We shall need $\phi_n(A)=det(A)$, $n>1$, and $\phi_1(A)=Tr(A)$.

Define a global differential form ($2k$-form) $f(R^{\nabla}) \in \mathbb{A}^{2k}(M)$. If we have the de Rham cohomology group $H^{2k}(M)$, then the Weil homomorphism is defined as the map $\omega:I(\operatorname M_n(\mathbb{C}))\to \bigoplus_{k\geq 0}H^{2k}(M)$.

The Chern forms $c_{i}(R^{\nabla})=\phi_{i}(\frac{\sqrt{-1}}{2\pi}R^{\nabla})$.

For the complex vector bundle $(\mathbb{E},\pi,M)$, where $\mathbb{E}$ is the total space, the Chern classes are defined as $c_{i}(\mathbb{E}) \in H^{2k}(M)$.

Therefore $c_{i}(\mathbb{E})\mathrel{:=}\omega(c_{i}(R^{\nabla}))=[c_{i}(R^{\nabla})]$ (de Rham cohomology class).

The Chern forms $c_{i}(R^{\nabla}) \in \mathbb{A}^{2i}(\mathbb{E})$.

$\mathbb{A}^{2i}(\mathbb{E})$ is sheaf of smooth $\mathbb{E}$-valued $2i$ forms on $M$.

Cohomology groups are very important in geometry for understanding the invariants that can be defined on manifolds.

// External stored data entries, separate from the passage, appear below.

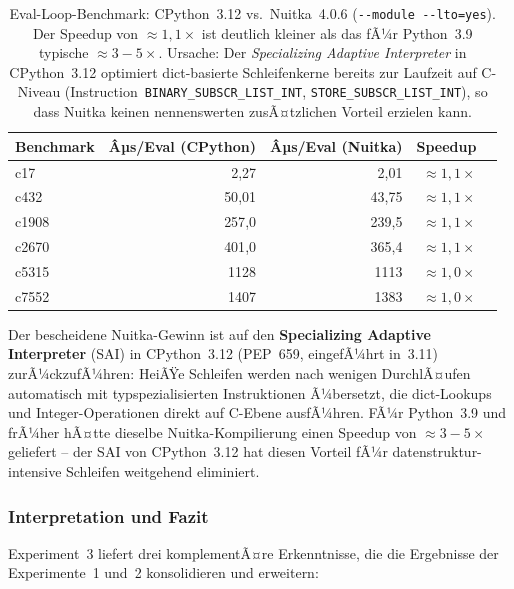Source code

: ﻿\documentclass[a4paper,12pt]{article}
\theoremstyle{definition}
\begin{document}
\begin{table}[h]
  \centering
  \begin{tabular}{lrrrr}
    \toprule
    \textbf{Benchmark} & \textbf{Âµs/Eval (CPython)} & \textbf{Âµs/Eval (Nuitka)}
      & \textbf{Speedup} \\
    \midrule
    c17   &   2{,}27 &  2{,}01 & ${\approx}1{,}1\times$ \\
    c432  &  50{,}01 & 43{,}75 & ${\approx}1{,}1\times$ \\
    c1908 & 257{,}0  & 239{,}5 & ${\approx}1{,}1\times$ \\
    c2670 & 401{,}0  & 365{,}4 & ${\approx}1{,}1\times$ \\
    c5315 & 1128     & 1113    & ${\approx}1{,}0\times$ \\
    c7552 & 1407     & 1383    & ${\approx}1{,}0\times$ \\
    \bottomrule
  \end{tabular}
  \caption{Eval-Loop-Benchmark: CPython~3.12 vs.\ Nuitka~4.0.6
    (\texttt{-{}-module -{}-lto=yes}).  Der Speedup von
    ${\approx}1{,}1\times$ ist deutlich kleiner als das fÃ¼r Python~3.9
    typische ${\approx}3{-}5\times$.  Ursache: Der \emph{Specializing
    Adaptive Interpreter} in CPython~3.12 optimiert dict-basierte
    Schleifenkerne bereits zur Laufzeit auf C-Niveau
    (Instruction~\texttt{BINARY\_SUBSCR\_LIST\_INT},
    \texttt{STORE\_SUBSCR\_LIST\_INT}), so dass Nuitka keinen nennenswerten
    zusÃ¤tzlichen Vorteil erzielen kann.}
  \label{tab:nuitka-speedup}
\end{table}

Der bescheidene Nuitka-Gewinn ist auf den \textbf{Specializing Adaptive
Interpreter} (SAI) in CPython~3.12 (PEP~659, eingefÃ¼hrt in~3.11)
zurÃ¼ckzufÃ¼hren: HeiÃŸe Schleifen werden nach wenigen DurchlÃ¤ufen
automatisch mit typspezialisierten Instruktionen Ã¼bersetzt, die
dict-Lookups und Integer-Operationen direkt auf C-Ebene ausfÃ¼hren.
FÃ¼r Python~3.9 und frÃ¼her hÃ¤tte dieselbe Nuitka-Kompilierung einen
Speedup von ${\approx}3{-}5\times$ geliefert -- der SAI von CPython~3.12
hat diesen Vorteil fÃ¼r datenstruktur-intensive Schleifen weitgehend
eliminiert.

\subsubsection{Interpretation und Fazit}

Experiment~3 liefert drei komplementÃ¤re Erkenntnisse, die die
Ergebnisse der Experimente~1 und~2 konsolidieren und erweitern:
\end{document}
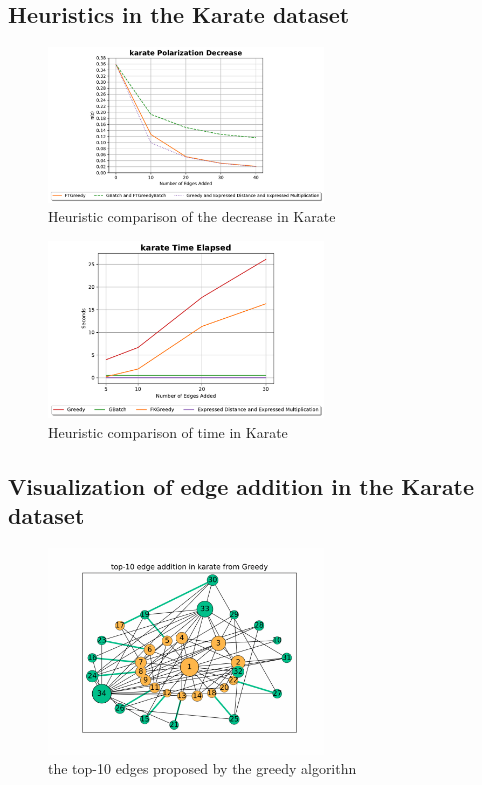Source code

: \subsection{Heuristics in the Karate dataset}


\begin{figure}[!htbp]
	\centering
	\includegraphics[width=0.65\textwidth]{Figures/Karate Polarization Decrease}
	\caption{Heuristic comparison of the decrease in Karate}
	\label{fig:karate_pol}
\end{figure}

\clearpage


\begin{figure}[!htbp]
	\centering
	\includegraphics[width=0.65\textwidth]{Figures/Karate Time Elapsed}
	\caption{Heuristic comparison of time in Karate}
	\label{fig:karate_time}
\end{figure}


\subsection{Visualization of edge addition in  the Karate dataset}

\begin{figure}[!htbp]
	\centering
	\includegraphics[width=0.65\textwidth]{Figures/top-10_karate_greedy}
	\caption{the top-10 edges proposed by the greedy algorithn}
	\label{fig:top-10-karate}
\end{figure}


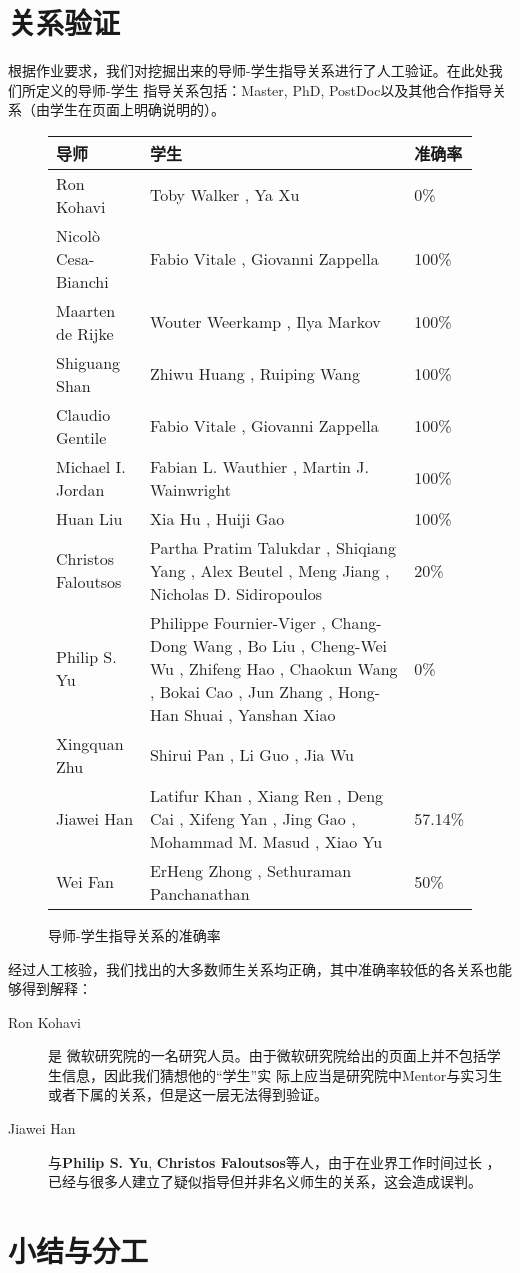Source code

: \documentclass[a4paper]{article}
\begin{document}
\section{关系验证}
根据作业要求，我们对挖掘出来的导师-学生指导关系进行了人工验证。在此处我们所定义的导师-学生
指导关系包括：Master, PhD, PostDoc以及其他合作指导关系（由学生在页面上明确说明的）。

\begin{figure}[ht]
  \begin{center}
    \begin{tabular}{lm{9cm}l}
      \hline
      导师 & 学生 & 准确率 \\
      \hline
      Ron Kohavi & Toby Walker , Ya Xu  & 0\%\\
      Nicolò Cesa-Bianchi & Fabio Vitale , Giovanni Zappella  & 100\%\\
      Maarten de Rijke & Wouter Weerkamp , Ilya Markov  & 100\%\\
      Shiguang Shan & Zhiwu Huang , Ruiping Wang  & 100\%\\
      Claudio Gentile & Fabio Vitale , Giovanni Zappella  & 100\%\\
      Michael I. Jordan & Fabian L. Wauthier , Martin J. Wainwright  & 100\% \\
      Huan Liu & Xia Hu , Huiji Gao  & 100\%\\
      Christos Faloutsos & Partha Pratim Talukdar , Shiqiang Yang , Alex Beutel , Meng Jiang , Nicholas D.
      Sidiropoulos  & 20\%\\
      Philip S. Yu & Philippe Fournier-Viger , Chang-Dong Wang , Bo Liu , Cheng-Wei Wu , Zhifeng Hao ,
      Chaokun Wang , Bokai Cao , Jun Zhang , Hong-Han Shuai , Yanshan Xiao  & 0\%\\
      Xingquan Zhu & Shirui Pan , Li Guo , Jia Wu  & \\
      Jiawei Han & Latifur Khan , Xiang Ren , Deng Cai , Xifeng Yan , Jing Gao , Mohammad M. Masud , Xiao
      Yu  & 57.14\%\\
      Wei Fan & ErHeng Zhong , Sethuraman Panchanathan  & 50\%\\
      \hline
    \end{tabular}
  \end{center}
  \caption{导师-学生指导关系的准确率}
\end{figure}

经过人工核验，我们找出的大多数师生关系均正确，其中准确率较低的各关系也能够得到解释：
\begin{description}
  \item[Ron Kohavi] 是
    微软研究院的一名研究人员。由于微软研究院给出的页面上并不包括学生信息，因此我们猜想他的``学生''实
    际上应当是研究院中Mentor与实习生或者下属的关系，但是这一层无法得到验证。
  \item[Jiawei Han] 与\textbf{Philip S. Yu}, \textbf{Christos Faloutsos}等人，由于在业界工作时间过长
    ，已经与很多人建立了疑似指导但并非名义师生的关系，这会造成误判。
\end{description}

\section{小结与分工}
\end{document}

That is, the transformations that keep some special properties of the manifold and which analogous to the gauge transformations in physics.

Chern classes are special type of cohomology classes. If the first Chern class vanishes for a particular manifold, then it must be a Ricci-flat manifold. For example the Calabi–Yau manifolds (they have lots of other special properties, e.g., trivial canonical bundle, etc.).

But what do the higher Chern classes mean? What uses are those higher cohomology classes corresponding to the higher Chern classes of?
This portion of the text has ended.